As always, it simply depends on your utility function. If you consider avoiding short-term emotional pain as an end in itself, it would of course be in your best interest to engage in various self-deceptive strategies etc.
The users on Less Wrong may well be drastically less likely to have that sort of utility function than the general population, but that doesn't in any way detract from the obvious fact that a utility function can in fact include an ultimate aversion to short-term emotional pain, and there are in fact an absolute ton of people like that.
So can people stand what's true because they're already enduring it? Wait, already enduring what? For somebody like I described above (one who's goal set contains an ultimate aversion to short-term emotional pain), the emotional pain itself is something to endure.
In other words, avoiding thinking about fact A doesn't allow you to not endure A (because of course A will be present whether or not you think about it), but there is in fact something that not thinking about it will do, and that's let you not endure the emotional pain, which may well be extremely important for your utility function.
Tetronian said that the Litany basically says it's silly to refuse to update your map because you're afraid of what you may find, for what's in the territory is already there whether or not you know it. Sure, but for some people the emotions themselves are part of the territory. It's not that they're afraid to update their map; it's that they're afraid to change one section of the territory (their belief structure) because it may make another section undesirable (their emotional landscape or whatever).
The map/territory distinction has proven useful in a lot of ways, but in this conversation it can only distract, for it has a utility function built right into its core--one incompatible with the one incompatible with the Litany. It breaks down when it encounters a utility function that values what's in one's head not necessarily only as an indicator for what's outside, but also simply for its own sake.

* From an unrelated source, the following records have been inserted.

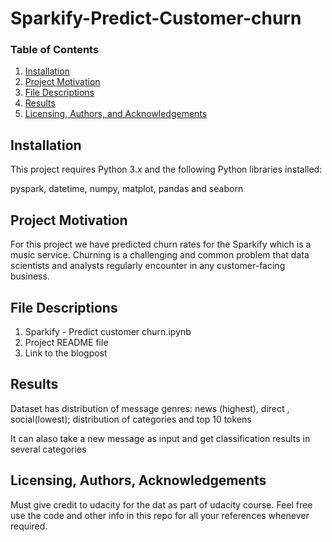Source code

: # Sparkify-Predict-Customer-churn


### Table of Contents

1. [Installation](#installation)
2. [Project Motivation](#motivation)
3. [File Descriptions](#files)
4. [Results](#results)
5. [Licensing, Authors, and Acknowledgements](#licensing)

## Installation <a name="installation"></a>

This project requires Python 3.x and the following Python libraries installed:

pyspark, datetime, numpy, matplot, pandas and seaborn

## Project Motivation<a name="motivation"></a>

For this project we have predicted churn rates for the Sparkify which is a music service.
Churning is a challenging and common problem that data scientists and analysts regularly encounter in any customer-facing business.

## File Descriptions <a name="files"></a>

1. Sparkify - Predict customer churn.ipynb
2. Project README file
3. Link to the blogpost


## Results<a name="results"></a>

Dataset has distribution of message genres: news (highest), direct , social(lowest); distribution of categories and top 10 tokens

It can alaso take a new message  as input and get classification results in several categories

## Licensing, Authors, Acknowledgements<a name="licensing"></a>

Must give credit to udacity for the dat as part of udacity course. 
Feel free use the code and other info in this repo for all your references whenever required.
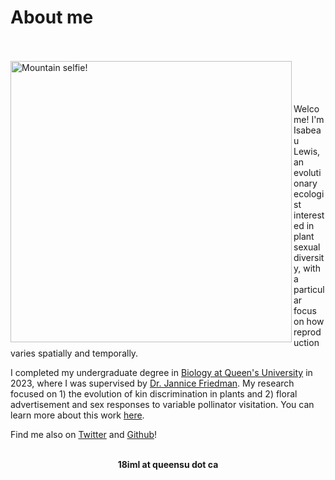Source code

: # About me
<br>
<br>
<img align="left" width="450" src="https://github.com/isabeaulewis/isabeaulewis.github.io/assets/122393362/f0b2335f-1c7b-4c42-879a-67e51bd4d0c3" alt="Mountain selfie!">
<br>
<br>
<br>
<br>
Welcome! I'm Isabeau Lewis, an evolutionary ecologist interested in plant sexual diversity, with a particular focus on how reproduction varies spatially and temporally.

I completed my undergraduate degree in [Biology at Queen's University](https://biology.queensu.ca/) in 2023, where I was supervised by [Dr. Jannice Friedman](https://jfriedmanlab.wordpress.com/). My research focused on 1) the evolution of kin discrimination in plants and 2) floral advertisement and sex responses to variable pollinator visitation. You can learn more about this work [here](https://isabeaulewis.github.io/research).

Find me also on [Twitter](https://twitter.com/isabeau_lewis) and [Github](https://github.com/isabeaulewis)!
<br>
<br>
<p align="center">
  <b>
18iml at queensu dot ca
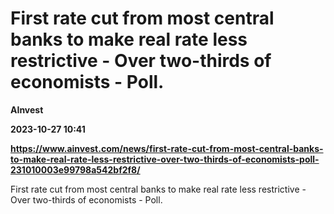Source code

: # First rate cut from most central banks to make real rate less restrictive - Over two-thirds of economists - Poll.
**AInvest**

**2023-10-27 10:41**

**https://www.ainvest.com/news/first-rate-cut-from-most-central-banks-to-make-real-rate-less-restrictive-over-two-thirds-of-economists-poll-231010003e99798a542bf2f8/**

First rate cut from most central banks to make real rate less restrictive - Over two-thirds of economists - Poll.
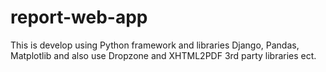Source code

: # report-web-app
This is develop using Python framework and libraries Django, Pandas, Matplotlib and also use Dropzone and XHTML2PDF 3rd party libraries ect.
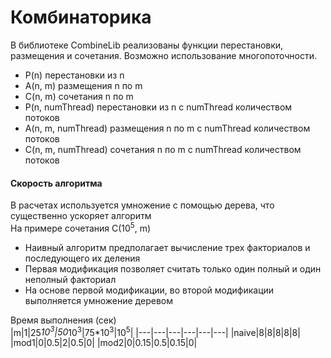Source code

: # Комбинаторика
В библиотеке CombineLib реализованы функции перестановки, размещения и сочетания. Возможно использование многопоточности.  
  
- P(n) перестановки из n  
- A(n, m) размещения n по m  
- C(n, m) сочетания n по m  
- P(n, numThread) перестановки из n с numThread количеством потоков  
- A(n, m, numThread) размещения n по m с numThread количеством потоков  
- C(n, m, numThread) сочетания n по m с numThread количеством потоков  
  
#### Скорость алгоритма
В расчетах используется умножение с помощью дерева, что существенно ускоряет алгоритм  
На примере сочетания С(10<sup>5</sup>, m)  
- Наивный алгоритм предполагает вычисление трех факториалов и последующего их деления  
- Первая модификация позволяет считать только один полный и один неполный факториал  
- На основе первой модификации, во второй модификации выполняется умножение деревом  
  
Время выполнения (сек)  
|m|1|25*10<sup>3</sup>|50*10<sup>3</sup>|75*10<sup>3</sup>|10<sup>5</sup>|
|---|---|---|---|---|---|
|naive|8|8|8|8|8|
|mod1|0|0.5|2|0.5|0|
|mod2|0|0.15|0.5|0.15|0|
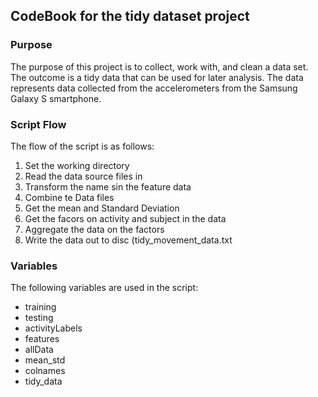 <h2>CodeBook for the tidy dataset project</h2>
<h3>Purpose</h3>
<p>
The purpose of this project is to collect, work with, and clean a data set. The outcome is a tidy data that can be used for later analysis. The data represents data collected from the accelerometers from the Samsung Galaxy S smartphone.
</p>
<h3>Script Flow</h3>
<p>
The flow of the script is as follows:
<ol>
<li>Set the working directory</li>
<li>Read the data source files in</li>
<li>Transform the name sin the feature data</li>
<li>Combine te Data files</li>
<li>Get the mean and Standard Deviation</li>
<li>Get the facors on activity and subject in the data</li>
<li>Aggregate the data on the factors</li>
<li>Write the data out to disc (tidy_movement_data.txt</li>
</ol>
</p>
<h3>Variables</h3>
<p>
The following variables are used in the script:
<ul>
<li>training</li>
<li>testing</li>
<li>activityLabels</li>
<li>features</li>
<li>allData</li>
<li>mean_std</li>
<li>colnames</li>
<li>tidy_data</li>
</ul>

As always, it simply depends on your utility function.
Please don't use "utility function" in this context. What you believe you want is different from what you actually want or what you should want or what you would like if it happened, or what you should want to happen irrespective of your own experience (and none of these are utility function in the technical sense), so conflating all these senses into a single rhetorical pseudomath buzzword is bad mental hygiene.
I think I have problems with this:
Do you actually think that's true?
I honestly don't think I do. I think there are horrible truths that can wreck your life if you're not prepared to deal with them. I think it may *usually* be best if you self-modify to be able to handle them, so that you don't run into trouble later. But to say there's NO difference ignores the fact that your emotional reaction to things is ALSO part of reality.
I like the idea behind it but I don't think I can really endorse it. I'm struggling because I'd like to incorporate it into my project, but it feels too wrong. And while I'm okay with chopping up lengthy sequence posts to so they can be read out loud, rewriting this to match my beliefs... well, it's not exactly a crime against humanity but it's technically not the Litany of Gendlin anymore which ruins some ritual-oomph. (And the part that I'd most want to change is the last two lines, which are the most powerful part)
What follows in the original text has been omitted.